Podczas wczorajszego spotkania w Centrum Dialogu przedstawiciele rolników spotkali się z przedstawicielami Ministerstwa Rolnictwa by rozmawiać o uregulowaniu statusu rolnika w kontekście wsparcia finansowego z budżetu Wspólnej Polityki Rolnej.

Aktywny rolnik „z automatu”

Propozycje Ministerstwa Rolnictwa i Rozwoju Wsi przedstawiła dyrektor Departamentu Płatności Bezpośrednich Joanna Czapla.

– W pierwszym kroku warto rozważyć przyjęcie kryteriów, które pozwolą automatycznie przyznać status aktywnego rolnika.

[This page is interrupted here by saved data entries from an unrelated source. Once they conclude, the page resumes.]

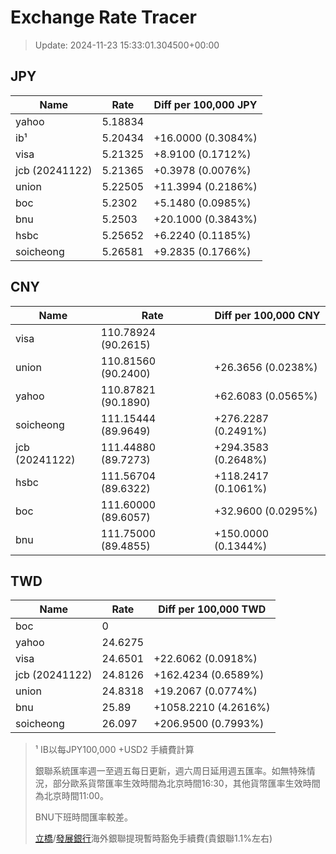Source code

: # Exchange Rate Tracer

> Update: 2024-11-23 15:33:01.304500+00:00

## JPY

| Name           |    Rate | Diff per 100,000 JPY   |
|----------------|---------|------------------------|
| yahoo          | 5.18834 |                        |
| ib¹            | 5.20434 | +16.0000 (0.3084%)     |
| visa           | 5.21325 | +8.9100 (0.1712%)      |
| jcb (20241122) | 5.21365 | +0.3978 (0.0076%)      |
| union          | 5.22505 | +11.3994 (0.2186%)     |
| boc            | 5.2302  | +5.1480 (0.0985%)      |
| bnu            | 5.2503  | +20.1000 (0.3843%)     |
| hsbc           | 5.25652 | +6.2240 (0.1185%)      |
| soicheong      | 5.26581 | +9.2835 (0.1766%)      |

## CNY

| Name           | Rate                | Diff per 100,000 CNY   |
|----------------|---------------------|------------------------|
| visa           | 110.78924	(90.2615) |                        |
| union          | 110.81560	(90.2400) | +26.3656 (0.0238%)     |
| yahoo          | 110.87821	(90.1890) | +62.6083 (0.0565%)     |
| soicheong      | 111.15444	(89.9649) | +276.2287 (0.2491%)    |
| jcb (20241122) | 111.44880	(89.7273) | +294.3583 (0.2648%)    |
| hsbc           | 111.56704	(89.6322) | +118.2417 (0.1061%)    |
| boc            | 111.60000	(89.6057) | +32.9600 (0.0295%)     |
| bnu            | 111.75000	(89.4855) | +150.0000 (0.1344%)    |

## TWD

| Name           |    Rate | Diff per 100,000 TWD   |
|----------------|---------|------------------------|
| boc            |  0      |                        |
| yahoo          | 24.6275 |                        |
| visa           | 24.6501 | +22.6062 (0.0918%)     |
| jcb (20241122) | 24.8126 | +162.4234 (0.6589%)    |
| union          | 24.8318 | +19.2067 (0.0774%)     |
| bnu            | 25.89   | +1058.2210 (4.2616%)   |
| soicheong      | 26.097  | +206.9500 (0.7993%)    |


> ¹ IB以每JPY100,000 +USD2 手續費計算
>
> 銀聯系統匯率週一至週五每日更新，週六周日延用週五匯率。如無特殊情況，部分歐系貨幣匯率生效時間為北京時間16:30，其他貨幣匯率生效時間為北京時間11:00。
>
> BNU下班時間匯率較差。
>
> [立橋](https://www.wlbank.com.mo/uploads/ueditor/file/20181211/1544536513900230.pdf)/[發展銀行](https://www.mdb.com.mo/Service_Charges_20230728.pdf)海外銀聯提現暫時豁免手續費(貴銀聯1.1%左右)

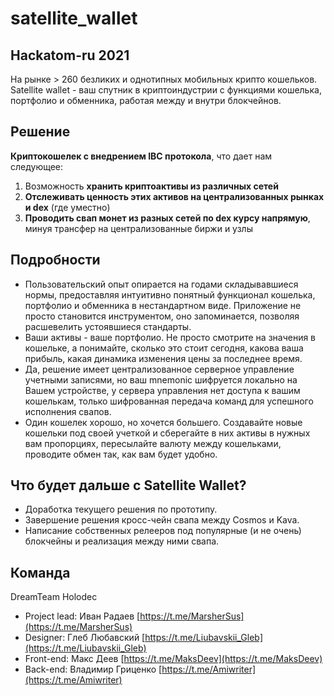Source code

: # satellite_wallet
## Hackatom-ru 2021

На рынке > 260 безликих и однотипных мобильных крипто кошельков. Satellite wallet - ваш спутник в криптоиндустрии с функциями кошелька, портфолио и обменника, работая между и внутри блокчейнов.

## Решение

**Криптокошелек с внедрением IBC протокола**, что дает нам следующее:

1. Возможность **хранить криптоактивы из различных сетей**
2. **Отслеживать ценность этих активов на централизованных рынках и dex** (где уместно)
3. **Проводить свап монет из разных сетей по dex курсу напрямую**, минуя трансфер на централизованные биржи и узлы

## Подробности

- Пользовательский опыт опирается на годами складывавшиеся нормы, предоставляя интуитивно понятный функционал кошелька, портфолио и обменника в нестандартном виде. Приложение не просто становится инструментом, оно запоминается, позволяя расшевелить устоявшиеся стандарты.
- Ваши активы - ваше портфолио. Не просто смотрите на значения в кошельке, а понимайте, сколько это стоит сегодня, какова ваша прибыль, какая динамика изменения цены за последнее время.
- Да, решение имеет централизованное серверное управление учетными записями, но ваш mnemonic шифруется локально на Вашем устройстве, у сервера управления нет доступа к вашим кошелькам, только шифрованная передача команд для успешного исполнения свапов.
- Один кошелек хорошо, но хочется большего. Создавайте новые кошельки под своей учеткой и сберегайте в них активы в нужных вам пропорциях, пересылайте валюту между кошельками, проводите обмен так, как вам будет удобно.

## Что будет дальше с Satellite Wallet?

- Доработка текущего решения по прототипу.
- Завершение решения кросс-чейн свапа между Cosmos и Kava.
- Написание собственных релееров под популярные (и не очень) блокчейны и реализация между ними свапа.

## Команда

DreamTeam Holodec 

- Project lead: Иван Радаев [https://t.me/MarsherSus](https://t.me/MarsherSus)
- Designer: Глеб Любавский [https://t.me/Liubavskii_Gleb](https://t.me/Liubavskii_Gleb)
- Front-end: Макс Деев [https://t.me/MaksDeev](https://t.me/MaksDeev)
- Back-end: Владимир Гриценко [https://t.me/Amiwriter](https://t.me/Amiwriter)
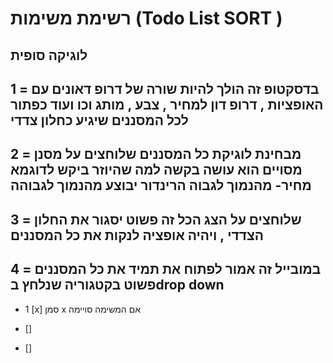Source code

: # רשימת משימות (Todo List SORT )

## לוגיקה סופית

## 1 = בדסקטופ זה הולך להיות שורה של דרופ דאונים עם האופציות , דרופ דון למחיר , צבע , מותג וכו ועוד כפתור לכל המסננים שיגיע כחלון צדדי

## 2 = מבחינת לוגיקת כל המסננים שלוחצים על מסנן מסויים הוא עושה בקשה למה שהיוזר ביקש לדוגמא מחיר- מהנמוך לגבוה הרינדור יבוצע מהנמוך לגבוהה

## 3 = שלוחצים על הצג הכל זה פשוט יסגור את החלון הצדדי , ויהיה אופציה לנקות את כל המסננים

## 4 = במובייל זה אמור לפתוח את תמיד את כל המסננים פשוט בקטגוריה שנלחץ בdrop down

- 1 [x] סמן x אם המשימה סויימה

- []
- []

Nasza propozycja jest taka, aby dotyczyło to po pierwsze zarejestrowanych w ARiMR. Po drugie objęłoby to rolników posiadających zwierzęta zarejestrowane w IRŻ, korzystających z płatności związanych z hodowlą zwierząt – tu jednak pojawia się pytanie o wielkość minimalnej obsady zwierząt: czy powinno to być 0,3 DJP, czy może 0,1 DJP. Automatycznie zakwalifikowani zostaliby również rolnicy wnioskujący o płatności do produkcji roślinnej, ponieważ z reguły posiadają umowy kontraktacyjne. W tym kryterium mieszczą się również rolnicy korzystający z ekoschematów (w tym roku ok. 440 tys.), choć raczej nie z ekoschematów typu “rośliny miododajne” czy “grunty wyłączone z produkcji – mówiła dyr. Czapla.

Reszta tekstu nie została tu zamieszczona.